* WORK INSTRUCTIONS
Which lines of the data contain the string "path"? Show each of them.

* DATA FOR PROCESSING
------------------------------------

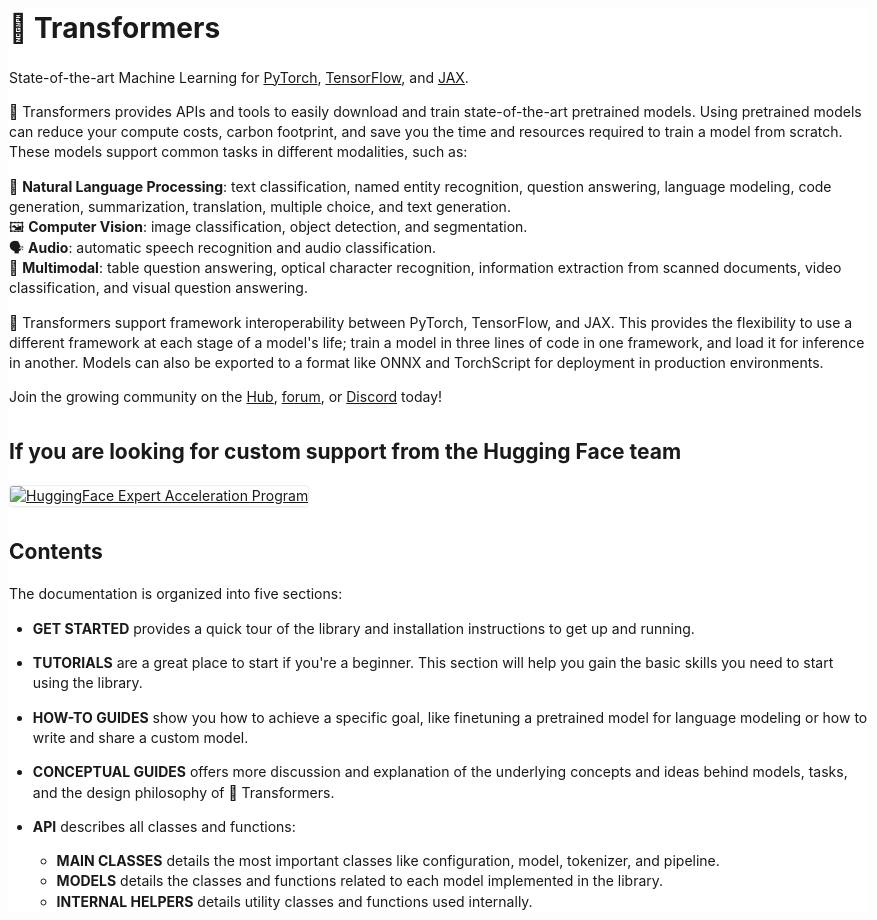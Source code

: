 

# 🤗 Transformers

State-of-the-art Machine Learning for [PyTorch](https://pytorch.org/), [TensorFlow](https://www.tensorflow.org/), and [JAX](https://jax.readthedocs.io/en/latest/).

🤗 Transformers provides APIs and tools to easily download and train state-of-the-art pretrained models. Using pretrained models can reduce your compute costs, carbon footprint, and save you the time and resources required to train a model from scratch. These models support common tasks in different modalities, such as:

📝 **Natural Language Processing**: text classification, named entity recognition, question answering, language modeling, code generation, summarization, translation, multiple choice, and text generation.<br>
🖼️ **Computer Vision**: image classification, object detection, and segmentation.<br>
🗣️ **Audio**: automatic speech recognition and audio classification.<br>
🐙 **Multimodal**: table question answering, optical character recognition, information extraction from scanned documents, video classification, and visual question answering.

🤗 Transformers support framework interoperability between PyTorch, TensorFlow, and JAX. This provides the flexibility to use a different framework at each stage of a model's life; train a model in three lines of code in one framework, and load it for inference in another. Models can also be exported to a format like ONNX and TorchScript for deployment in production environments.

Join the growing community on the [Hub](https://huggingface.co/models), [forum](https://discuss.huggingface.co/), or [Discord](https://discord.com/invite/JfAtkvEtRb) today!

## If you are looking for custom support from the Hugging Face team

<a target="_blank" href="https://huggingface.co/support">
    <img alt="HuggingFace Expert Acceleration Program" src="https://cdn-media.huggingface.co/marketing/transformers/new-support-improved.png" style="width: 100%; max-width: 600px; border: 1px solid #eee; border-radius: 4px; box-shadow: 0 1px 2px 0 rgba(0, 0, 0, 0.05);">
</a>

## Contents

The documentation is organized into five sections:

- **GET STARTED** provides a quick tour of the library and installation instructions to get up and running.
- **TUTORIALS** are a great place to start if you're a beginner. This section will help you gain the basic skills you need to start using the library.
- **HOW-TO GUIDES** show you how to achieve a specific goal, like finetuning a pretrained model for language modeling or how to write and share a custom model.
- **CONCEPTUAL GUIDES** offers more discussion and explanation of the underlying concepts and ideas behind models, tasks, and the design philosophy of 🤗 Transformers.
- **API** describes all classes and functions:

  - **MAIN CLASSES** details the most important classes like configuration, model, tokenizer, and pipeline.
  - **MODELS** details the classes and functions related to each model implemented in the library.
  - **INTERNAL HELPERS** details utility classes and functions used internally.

------------------------------------

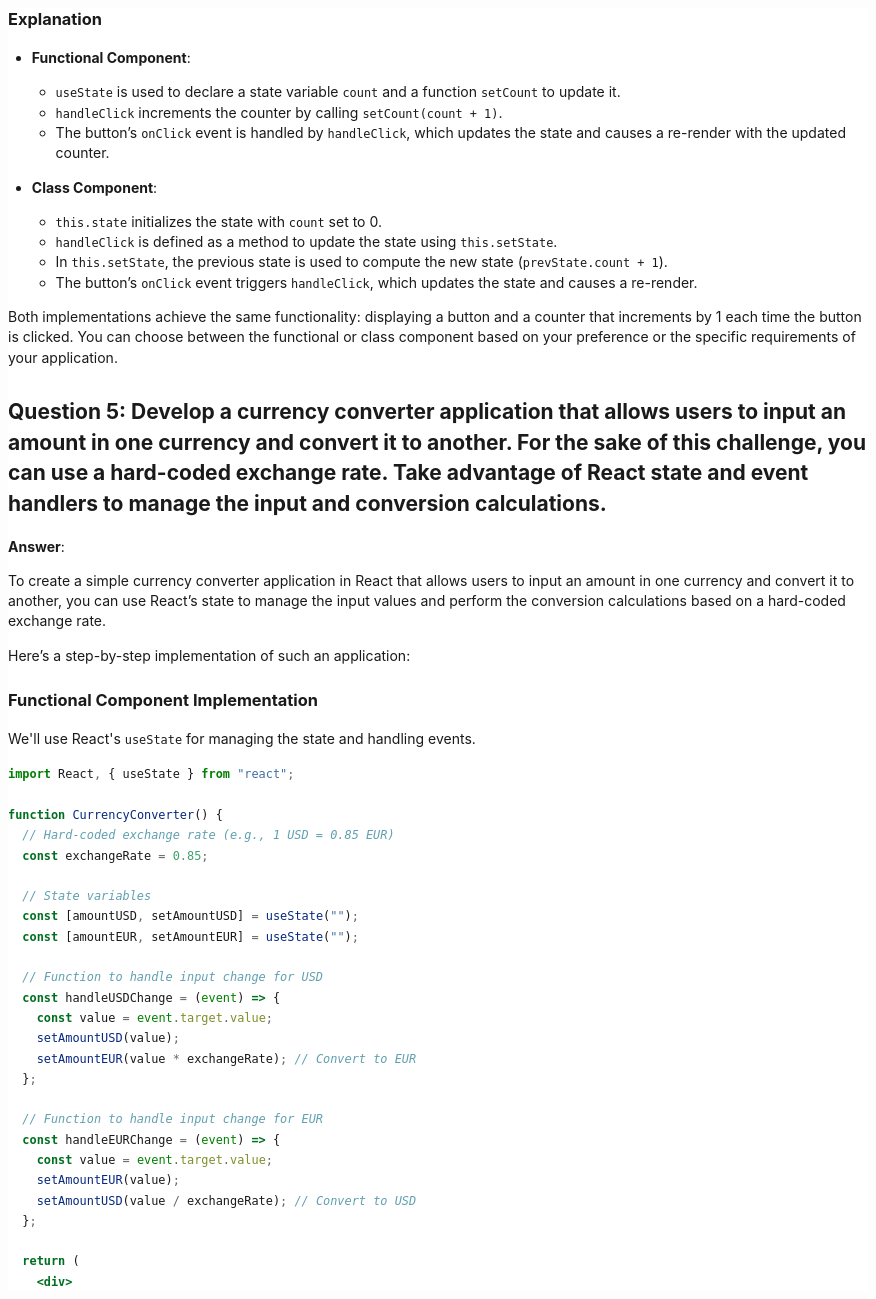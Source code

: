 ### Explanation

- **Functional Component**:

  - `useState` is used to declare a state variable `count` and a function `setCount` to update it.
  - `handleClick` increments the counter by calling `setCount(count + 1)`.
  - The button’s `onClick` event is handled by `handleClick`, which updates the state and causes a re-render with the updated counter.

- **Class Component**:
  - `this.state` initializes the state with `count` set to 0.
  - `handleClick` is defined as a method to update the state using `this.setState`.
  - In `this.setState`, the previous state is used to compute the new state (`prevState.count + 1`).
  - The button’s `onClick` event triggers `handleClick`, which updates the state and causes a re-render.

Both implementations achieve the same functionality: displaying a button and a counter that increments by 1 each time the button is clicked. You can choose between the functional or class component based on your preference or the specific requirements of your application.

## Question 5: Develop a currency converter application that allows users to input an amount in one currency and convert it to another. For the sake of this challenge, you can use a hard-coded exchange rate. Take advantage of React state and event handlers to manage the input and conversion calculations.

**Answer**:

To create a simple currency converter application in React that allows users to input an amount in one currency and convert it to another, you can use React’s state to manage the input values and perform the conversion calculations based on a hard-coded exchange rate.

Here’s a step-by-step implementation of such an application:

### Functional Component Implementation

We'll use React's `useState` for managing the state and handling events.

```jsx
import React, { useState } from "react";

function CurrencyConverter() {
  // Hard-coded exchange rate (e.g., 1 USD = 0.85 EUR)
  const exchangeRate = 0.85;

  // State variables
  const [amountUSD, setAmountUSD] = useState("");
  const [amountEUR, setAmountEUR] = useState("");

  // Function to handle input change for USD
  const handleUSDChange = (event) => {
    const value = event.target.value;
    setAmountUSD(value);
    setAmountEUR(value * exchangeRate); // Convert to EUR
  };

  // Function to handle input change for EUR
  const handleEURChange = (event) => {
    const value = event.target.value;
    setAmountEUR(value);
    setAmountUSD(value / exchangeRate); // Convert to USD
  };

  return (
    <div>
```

------------------------------------

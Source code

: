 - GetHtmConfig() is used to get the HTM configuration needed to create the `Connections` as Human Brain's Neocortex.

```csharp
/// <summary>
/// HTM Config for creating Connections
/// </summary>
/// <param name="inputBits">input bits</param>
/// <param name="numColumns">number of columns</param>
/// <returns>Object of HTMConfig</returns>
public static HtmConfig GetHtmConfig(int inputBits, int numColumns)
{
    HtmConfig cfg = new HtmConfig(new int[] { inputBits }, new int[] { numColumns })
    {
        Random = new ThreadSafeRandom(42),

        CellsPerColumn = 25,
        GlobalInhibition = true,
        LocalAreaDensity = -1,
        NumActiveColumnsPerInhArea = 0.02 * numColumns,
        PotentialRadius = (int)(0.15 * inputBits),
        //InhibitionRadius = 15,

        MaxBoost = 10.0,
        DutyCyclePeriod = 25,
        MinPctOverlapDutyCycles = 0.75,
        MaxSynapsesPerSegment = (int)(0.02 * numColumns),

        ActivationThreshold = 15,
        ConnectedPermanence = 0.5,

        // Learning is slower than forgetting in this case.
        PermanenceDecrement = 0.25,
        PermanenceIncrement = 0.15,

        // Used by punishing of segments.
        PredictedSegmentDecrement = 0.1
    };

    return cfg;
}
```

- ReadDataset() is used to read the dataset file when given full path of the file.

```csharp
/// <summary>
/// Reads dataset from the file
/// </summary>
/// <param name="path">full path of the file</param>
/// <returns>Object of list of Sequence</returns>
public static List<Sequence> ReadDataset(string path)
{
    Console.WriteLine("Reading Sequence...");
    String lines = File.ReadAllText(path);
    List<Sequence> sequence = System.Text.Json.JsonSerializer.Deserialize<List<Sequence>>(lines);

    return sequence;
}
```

------------------------------------

* THE COMPLETED TASK
- ReadDataset() is used to read the dataset file when given full path of the file.
/// <param name="path">full path of the file</param>
public static List<Sequence> ReadDataset(string path)
    String lines = File.ReadAllText(path);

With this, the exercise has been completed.